Following a very short time back in Nkata Bay, we’re on the evening Ilala ferry across Lake Malawi to the island of Chizamulu. Deep into the night we sail across the lake aboard the typically-unreliable and rather arthritic old swan. I familiarise myself with the hard, wooden top deck and make the regularly-repaired wooden floor of first class my bed for a few hours. Throwing over a thin blanket and using my backpack as a pillow, it’s a common sight amongst the night travellers if they aren’t drowning themselves at the bar just a few meters away. For some reason I have hit a wall. Maybe it’s the relaxing motion of the swaying boat, maybe it’s the very hectic environment of Nkata Bay, maybe I just can’t handle another night of drinking after the recent birthday, but my body shuts down and I can’t face any more alcohol or an atmosphere of smoke-infused-engine-fumes. On possibly the hardest surface I have slept on for a few months, I steal a couple of hours sleep with my ear plugs in.
I wake up barely refreshed, but better for not intoxicating myself. My eyes open to a night sky rich with jewels and gems. Like staring into a shop window of a diamond dealer, tonight the African sky over the lake is unpolluted, unclouded, and infinite in its depth. If it wasn’t for the bloated and phlegmy noises coming from the ships engine, drowning out the drunk chattering from the top-deck bar, it would possibly be one of the most overwhelming visions of space I have ever lay eyes on. I remember the awe-inspiringly clear and deafeningly-silent, tear-jerking nightscapes while in north east Australia, Montana and Utah in the USA, and unforgettably from the desert, 20 Kilometres from the Saudi Arabian border deep in the desert of the U.A.E. Nothing captures the desolation of the dark desert more than the endless night above it. Right now however, I have the blemish of sound droning over the unearthly spectacle…but I’m by no means disappointed.
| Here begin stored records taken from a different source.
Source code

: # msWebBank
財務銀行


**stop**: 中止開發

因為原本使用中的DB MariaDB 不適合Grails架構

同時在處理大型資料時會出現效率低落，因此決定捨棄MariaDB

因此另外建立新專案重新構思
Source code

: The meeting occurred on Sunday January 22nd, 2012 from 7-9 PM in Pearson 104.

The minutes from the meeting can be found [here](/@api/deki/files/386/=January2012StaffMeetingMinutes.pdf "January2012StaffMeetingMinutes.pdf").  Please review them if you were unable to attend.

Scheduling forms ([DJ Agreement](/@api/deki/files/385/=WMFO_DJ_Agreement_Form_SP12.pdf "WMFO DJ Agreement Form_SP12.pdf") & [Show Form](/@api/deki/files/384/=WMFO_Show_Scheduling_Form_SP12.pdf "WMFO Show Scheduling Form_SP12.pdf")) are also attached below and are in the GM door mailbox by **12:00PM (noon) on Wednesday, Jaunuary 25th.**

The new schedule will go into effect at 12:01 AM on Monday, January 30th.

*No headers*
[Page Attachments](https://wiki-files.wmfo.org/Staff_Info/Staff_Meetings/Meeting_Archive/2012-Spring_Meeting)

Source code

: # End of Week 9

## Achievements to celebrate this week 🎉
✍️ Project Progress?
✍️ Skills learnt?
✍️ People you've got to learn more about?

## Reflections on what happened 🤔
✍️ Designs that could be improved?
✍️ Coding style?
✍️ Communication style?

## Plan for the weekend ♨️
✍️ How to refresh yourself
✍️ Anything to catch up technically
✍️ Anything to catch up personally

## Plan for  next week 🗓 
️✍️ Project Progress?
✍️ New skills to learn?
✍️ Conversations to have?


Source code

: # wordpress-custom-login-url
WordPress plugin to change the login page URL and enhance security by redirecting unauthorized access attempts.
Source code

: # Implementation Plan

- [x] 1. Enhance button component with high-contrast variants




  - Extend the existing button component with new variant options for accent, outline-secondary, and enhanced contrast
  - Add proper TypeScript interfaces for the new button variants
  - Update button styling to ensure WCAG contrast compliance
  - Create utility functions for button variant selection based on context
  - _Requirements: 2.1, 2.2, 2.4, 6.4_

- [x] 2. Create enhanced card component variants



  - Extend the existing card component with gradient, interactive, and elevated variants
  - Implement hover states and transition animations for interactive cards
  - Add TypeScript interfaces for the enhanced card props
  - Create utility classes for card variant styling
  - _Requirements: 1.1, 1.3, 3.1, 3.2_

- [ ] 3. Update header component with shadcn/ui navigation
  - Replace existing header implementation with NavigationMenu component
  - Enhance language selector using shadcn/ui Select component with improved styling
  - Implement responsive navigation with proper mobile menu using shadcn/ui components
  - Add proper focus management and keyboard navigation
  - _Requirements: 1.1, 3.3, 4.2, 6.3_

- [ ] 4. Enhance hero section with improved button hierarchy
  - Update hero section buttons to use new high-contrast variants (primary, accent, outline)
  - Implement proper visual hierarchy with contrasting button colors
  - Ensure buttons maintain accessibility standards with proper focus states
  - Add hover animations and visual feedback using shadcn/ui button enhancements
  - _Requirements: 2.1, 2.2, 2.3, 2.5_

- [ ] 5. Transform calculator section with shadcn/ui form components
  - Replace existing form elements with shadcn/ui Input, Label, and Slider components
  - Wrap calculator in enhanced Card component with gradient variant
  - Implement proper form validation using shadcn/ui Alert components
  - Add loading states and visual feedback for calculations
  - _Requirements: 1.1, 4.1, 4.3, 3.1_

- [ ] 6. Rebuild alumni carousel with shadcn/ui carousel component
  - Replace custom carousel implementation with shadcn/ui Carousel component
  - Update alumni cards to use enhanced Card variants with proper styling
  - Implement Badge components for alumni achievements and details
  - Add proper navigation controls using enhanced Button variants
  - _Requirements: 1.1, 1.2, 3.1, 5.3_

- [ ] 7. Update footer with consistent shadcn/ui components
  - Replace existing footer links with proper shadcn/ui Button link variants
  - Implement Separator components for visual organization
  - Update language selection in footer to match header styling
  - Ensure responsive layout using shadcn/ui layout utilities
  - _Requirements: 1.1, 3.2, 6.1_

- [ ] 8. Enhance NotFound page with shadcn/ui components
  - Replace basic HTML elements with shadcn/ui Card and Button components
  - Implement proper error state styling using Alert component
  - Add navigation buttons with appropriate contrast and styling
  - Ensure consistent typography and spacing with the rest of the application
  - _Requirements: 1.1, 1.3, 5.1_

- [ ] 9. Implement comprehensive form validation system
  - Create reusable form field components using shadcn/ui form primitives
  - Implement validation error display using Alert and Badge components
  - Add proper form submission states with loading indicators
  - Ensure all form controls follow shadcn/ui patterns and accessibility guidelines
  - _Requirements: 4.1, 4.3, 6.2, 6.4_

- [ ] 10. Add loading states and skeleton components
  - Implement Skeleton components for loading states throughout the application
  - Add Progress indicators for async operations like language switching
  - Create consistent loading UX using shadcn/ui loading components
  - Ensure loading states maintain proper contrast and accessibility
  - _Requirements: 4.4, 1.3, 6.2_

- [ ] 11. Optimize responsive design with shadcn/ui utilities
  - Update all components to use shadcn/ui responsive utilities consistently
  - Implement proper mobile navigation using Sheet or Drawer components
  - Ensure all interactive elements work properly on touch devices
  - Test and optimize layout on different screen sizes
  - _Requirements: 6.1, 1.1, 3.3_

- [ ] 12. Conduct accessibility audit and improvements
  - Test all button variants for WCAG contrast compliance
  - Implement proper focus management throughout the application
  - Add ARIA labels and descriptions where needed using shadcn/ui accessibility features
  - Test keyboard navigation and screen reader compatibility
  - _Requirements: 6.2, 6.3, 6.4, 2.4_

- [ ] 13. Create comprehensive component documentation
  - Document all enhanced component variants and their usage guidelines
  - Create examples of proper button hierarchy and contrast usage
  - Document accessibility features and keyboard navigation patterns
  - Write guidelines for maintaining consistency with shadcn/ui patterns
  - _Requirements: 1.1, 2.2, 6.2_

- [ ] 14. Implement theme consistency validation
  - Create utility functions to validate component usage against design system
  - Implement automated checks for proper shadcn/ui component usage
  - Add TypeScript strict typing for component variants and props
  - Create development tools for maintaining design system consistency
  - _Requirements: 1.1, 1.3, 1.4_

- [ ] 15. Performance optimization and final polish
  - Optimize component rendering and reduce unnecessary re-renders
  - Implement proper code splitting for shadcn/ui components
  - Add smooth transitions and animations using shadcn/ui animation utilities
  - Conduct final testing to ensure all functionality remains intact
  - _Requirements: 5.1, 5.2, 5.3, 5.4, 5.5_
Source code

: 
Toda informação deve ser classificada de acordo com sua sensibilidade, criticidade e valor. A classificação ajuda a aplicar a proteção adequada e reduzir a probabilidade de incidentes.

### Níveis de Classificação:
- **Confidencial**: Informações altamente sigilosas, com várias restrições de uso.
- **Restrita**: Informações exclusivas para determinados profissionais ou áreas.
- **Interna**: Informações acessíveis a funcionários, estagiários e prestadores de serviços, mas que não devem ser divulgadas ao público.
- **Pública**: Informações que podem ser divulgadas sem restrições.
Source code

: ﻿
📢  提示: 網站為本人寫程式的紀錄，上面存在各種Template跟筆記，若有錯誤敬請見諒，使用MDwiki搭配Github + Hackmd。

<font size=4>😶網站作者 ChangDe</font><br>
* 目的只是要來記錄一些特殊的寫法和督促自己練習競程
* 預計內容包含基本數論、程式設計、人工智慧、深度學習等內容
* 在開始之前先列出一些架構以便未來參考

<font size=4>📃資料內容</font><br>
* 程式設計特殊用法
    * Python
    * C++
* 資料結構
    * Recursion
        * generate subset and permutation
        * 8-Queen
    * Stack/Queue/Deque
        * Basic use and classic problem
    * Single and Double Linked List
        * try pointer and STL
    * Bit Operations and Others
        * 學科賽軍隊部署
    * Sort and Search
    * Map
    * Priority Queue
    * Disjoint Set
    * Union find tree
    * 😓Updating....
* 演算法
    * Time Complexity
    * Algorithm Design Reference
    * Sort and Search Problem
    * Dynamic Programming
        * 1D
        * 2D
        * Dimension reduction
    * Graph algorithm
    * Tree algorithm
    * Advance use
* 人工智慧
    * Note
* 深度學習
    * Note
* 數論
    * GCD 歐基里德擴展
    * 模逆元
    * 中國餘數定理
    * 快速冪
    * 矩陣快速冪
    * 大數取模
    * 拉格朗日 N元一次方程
It isn’t first class as you might know it. The deck is merely a segregation area away from cattle-class on the lower levels. There is good reason why is it called cattle class, and it’s nothing to do with the people travelling in it. Mingling on the top with tourists and locals alike (albeit slightly more wealthy locals) isn’t at all an uncomfortable ride. There is space for a few people to hang hammocks and some people even pitch a tent. Although I’m not sure why. Maybe they just don’t like people seeing them sleeping. Its warm but cooling upon the deck and there is even the need for a thin blanket.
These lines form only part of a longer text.